◆ **About this exercise**
Look through the records below for the line with "Utilisation de l'outil" and the line with "La commande générale", then return those lines and all lines between, exactly.

Pictures paired with source code:
◇ ◇ ◇ ◇ ◇

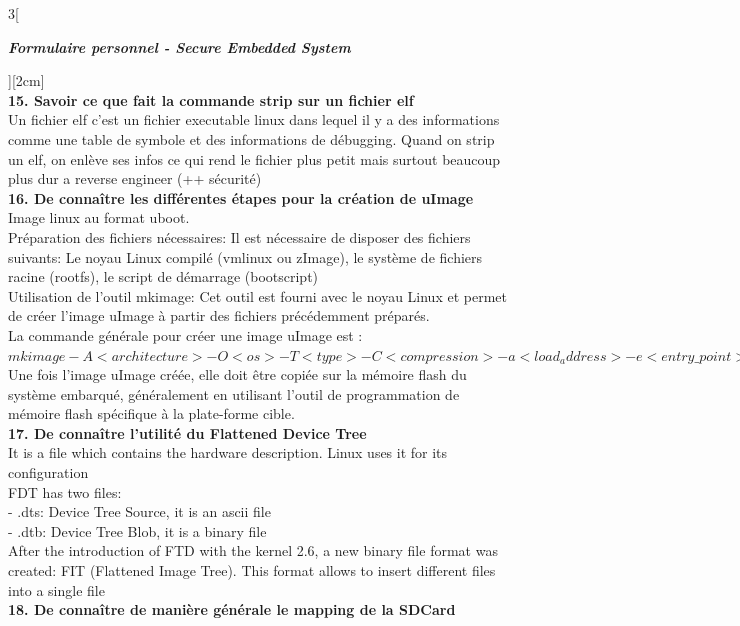 \begin{multicols}{3}[\centerline{ \large\em \textbf{Formulaire personnel - Secure Embedded System}}][2cm]
\\ \textbf{15. Savoir ce que fait la commande strip sur un fichier elf\\}
Un fichier elf c'est un fichier executable linux dans lequel il y a des informations comme une table de symbole et des informations de débugging. Quand on strip un elf, on enlève ses infos ce qui rend le fichier plus petit mais surtout beaucoup plus dur a reverse engineer (++ sécurité)
\\ \textbf{16. De connaître les différentes étapes pour la création de uImage\\}
Image linux au format uboot.\\
Préparation des fichiers nécessaires: Il est nécessaire de disposer des fichiers suivants: Le noyau Linux compilé (vmlinux ou zImage), le système de fichiers racine (rootfs), le script de démarrage (bootscript)\\
Utilisation de l'outil mkimage: Cet outil est fourni avec le noyau Linux et permet de créer l'image uImage à partir des fichiers précédemment préparés. \\
La commande générale pour créer une image uImage est :\\
$mkimage -A <architecture> -O <os> -T <type> -C <compression> -a <load_address> -e <entry\_ point> -n <image\_name> -d <image\_file> <uImage\_file>$\\
Une fois l'image uImage créée, elle doit être copiée sur la mémoire flash du système embarqué, généralement en utilisant l'outil de programmation de mémoire flash spécifique à la plate-forme cible. 
\\ \textbf{17. De connaître l’utilité du Flattened Device Tree\\}
It is a file which contains the hardware description. Linux uses it for its configuration\\
FDT has two files:\\
- .dts: Device Tree Source, it is an ascii file\\
- .dtb: Device Tree Blob, it is a binary file\\
After the introduction of FTD with the kernel 2.6, a new binary file format was created: FIT (Flattened Image Tree).  This format allows to insert different files into a single file
\\ \textbf{18. De connaître de manière générale le mapping de la SDCard\\}
\begin{minipage}{\linewidth}

\end{minipage}
\end{multicols}
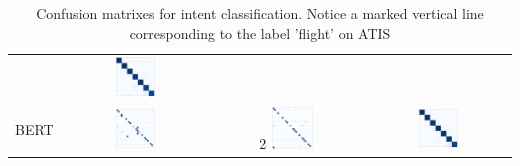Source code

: \documentclass[a4paper]{article}
\begin{document}
\begin{table}[h!]
\begin{adjustbox}{max width=\textwidth}
\begin{tabular}{l|ccc}
			&\includegraphics[width=0.3\textwidth]{"../assets/images/confusion matrixes/CM_BiLSTM_intent_SNIPS_labeless"} \\
			\cmidrule{1-4}
			BERT &  \includegraphics[width=0.3\textwidth]{"../assets/images/confusion matrixes/CM_BERT_intent_ATIS_labeless"} &2 \includegraphics[width=0.3\textwidth]{"../assets/images/confusion matrixes/CM_BERT_intent_remix_ATIS_labeless"} &\includegraphics[width=0.3\textwidth]{"../assets/images/confusion matrixes/CM_BERT_intent_SNIPS_labeless"} \\
		\end{tabular}
	\end{adjustbox}
\caption{Confusion matrixes for intent classification. Notice a marked vertical line corresponding to the label 'flight' on ATIS}
\label{fig:cm_intent}
\end{table}
\end{document}
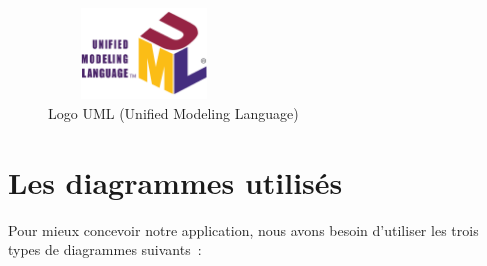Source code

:\documentclass[12pt]{report}
\begin{document}
\vspace{0.1in}

\begin{figure}[h]
\centering
    \includegraphics[width = 2in, height = 0.95in]{../images/UMLlogo.png}
  \caption{Logo UML (Unified Modeling Language)}
\end{figure}

\newpage


\section{Les diagrammes utilisés}
Pour mieux concevoir notre application, nous avons besoin d’utiliser les trois types de diagrammes suivants :

\vspace{0.1in}
\end{document}
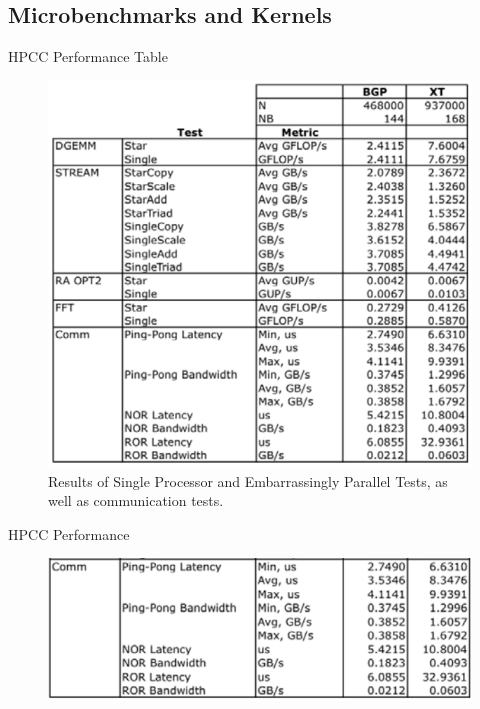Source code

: \documentclass{beamer}
\begin{document}
\subsection{Microbenchmarks and Kernels}
\begin{frame}{HPCC Performance Table}
\begin{figure}
\begin{center}
\includegraphics[scale=0.33]{figs/single.png}
\caption{Results of Single Processor and Embarrassingly Parallel Tests, as well as
communication tests.}
\end{center}
\end{figure}
\end{frame}

\begin{frame}{HPCC Performance}
\begin{figure}
\begin{center}
\includegraphics[scale=0.7]{figs/hpcc1.png}
\end{center}
\end{figure}
\end{frame}
\end{document}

◇ ◇ ◇ ◇ ◇

◆ **Solution to the problem**
Utilisation de l'outil mkimage: Cet outil est fourni avec le noyau Linux et permet de créer l'image uImage à partir des fichiers précédemment préparés. \\
La commande générale pour créer une image uImage est :\\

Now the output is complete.